The Difference Between Seeing and Looking
Seeing is believing, right? Yet, creative social scientist and physician, Anupam B. Jena, argues that seeing is not the same thing as looking. We are surrounded by chance occurrences that affect our everyday lives and health in ways that go unnoticed unless someone goes looking for them.
Anupam’s research has shown that these chance events, what economists call natural experiments, are not only powerful enough to shape our mortality but can teach us how to make our health care, and health, better.
Anupam’s research has touched on some of the decade’s most creative findings in social science and medicine.
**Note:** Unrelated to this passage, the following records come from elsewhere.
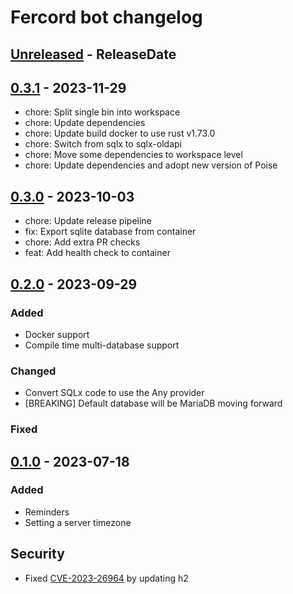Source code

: # Fercord bot changelog

<!-- next-header -->

## [Unreleased] - ReleaseDate

## [0.3.1] - 2023-11-29
- chore: Split single bin into workspace
- chore: Update dependencies
- chore: Update build docker to use rust v1.73.0
- chore: Switch from sqlx to sqlx-oldapi
- chore: Move some dependencies to workspace level
- chore: Update dependencies and adopt new version of Poise

## [0.3.0] - 2023-10-03
- chore: Update release pipeline
- fix: Export sqlite database from container
- chore: Add extra PR checks
- feat: Add health check to container

## [0.2.0] - 2023-09-29

### Added
- Docker support
- Compile time multi-database support

### Changed
- Convert SQLx code to use the Any provider
- [BREAKING] Default database will be MariaDB moving forward

### Fixed

## [0.1.0](https://github.com/kekonn/fercord/releases/tag/v0.1.0) - 2023-07-18

### Added
- Reminders
- Setting a server timezone

## Security
- Fixed [CVE-2023-26964](https://github.com/kekonn/fercord/security/dependabot/1) by updating h2


<!-- next-url -->
[Unreleased]: https://github.com/kekonn/fercord/compare/v0.3.1...HEAD
[0.3.1]: https://github.com/kekonn/fercord/compare/v0.3.0...v0.3.1
[0.3.0]: https://github.com/kekonn/fercord/compare/v0.2.0...v0.3.0
[0.2.0]: https://github.com/kekonn/fercord/compare/v0.1.0...v0.2.0
[0.1.0]: https://github.com/kekonn/fercord/compare/1c72dea07273f387914ffd122218e27a6a676a9a...v0.1.0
Why do cities have more fatalities on marathon days? Are kids born in August more likely to be diagnosed with ADHD? Do people drive faster after a Fast and Furious movie comes out? And why do patients do better when cardiologists are out of town attending national scientific conferences?
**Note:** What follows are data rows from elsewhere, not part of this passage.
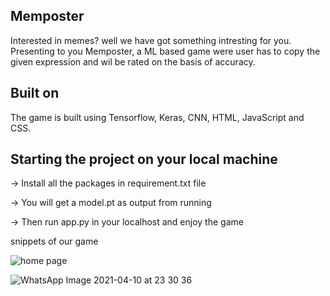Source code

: ## Memposter

Interested in memes? well we have got something intresting for you. Presenting to you Memposter, a ML based game were user has to copy the given expression and wil be rated on the basis of accuracy.

## Built on 

The game is built using Tensorflow, Keras, CNN, HTML, JavaScript and CSS.

## Starting the project on your local machine 

  -> Install all the packages in requirement.txt file

  -> You will get a model.pt as output from running 
  
  -> Then run app.py in your localhost and enjoy the game

snippets of our game

![home page](https://user-images.githubusercontent.com/64356997/114279782-f9de7180-9a53-11eb-9fb9-efc90faf848e.jpeg)

![WhatsApp Image 2021-04-10 at 23 30 36](https://user-images.githubusercontent.com/64356997/114280007-f7c8e280-9a54-11eb-9ecd-930f372e8d15.jpeg)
By asking creative, engaging, and important questions about health, science, and economics on a broad scale, Anupam brings nature’s experiments into plain sight.
Dr. Jena is an economist, physician, and professor at Harvard. As one of a small group of physician-economists in the world, and one of the most creative and prolific social scientists in medicine, Dr. Jena is uniquely positioned to explore where the worlds of medicine and economics collide, based on his experiences as a practicing physician at Massachusetts General Hospital and his unique training as an economist.
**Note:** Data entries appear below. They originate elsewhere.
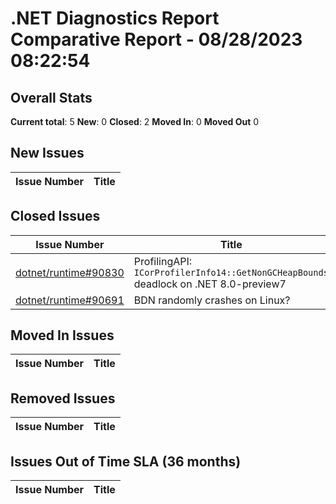 # .NET Diagnostics Report Comparative Report - 08/28/2023 08:22:54

## Overall Stats

**Current total**: 5
**New**: 0
**Closed**: 2
**Moved In**: 0
**Moved Out** 0

## New Issues

| **Issue Number** | **Title** |
| :--------------: | --------- |

## Closed Issues

| **Issue Number** | **Title** |
| :--------------: | --------- |
| [dotnet/runtime#90830](https://github.com/dotnet/runtime/issues/90830) | ProfilingAPI: `ICorProfilerInfo14::GetNonGCHeapBounds` deadlock on .NET 8.0-preview7 |
| [dotnet/runtime#90691](https://github.com/dotnet/runtime/issues/90691) | BDN randomly crashes on Linux? |

## Moved In Issues

| **Issue Number** | **Title** |
| :--------------: | --------- |

## Removed Issues

| **Issue Number** | **Title** |
| :--------------: | --------- |

## Issues Out of Time SLA (36 months)

| **Issue Number** | **Title** |
| :--------------: | --------- |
His creative use of natural experiments – chance occurrences that we are exposed to, but often unaware of, in our lives – help us understand how health care works, the subject of his 2020 TEDMED talk. He is the host of the popular Freakonomics, M.D. podcast, where he tackles questions at the intersection of medicine and economics, including questions from his own research on why mortality rates rise in cities on the days that they host large marathons, why cardiac patients do better when cardiologists are out of town at national cardiology conferences, and why kids with summer birthdays are more likely to be diagnosed with A.D.H.D.
Dr. Jena’s work is frequently featured in the media, including The New York Times, Washington Post, and Wall Street Journal.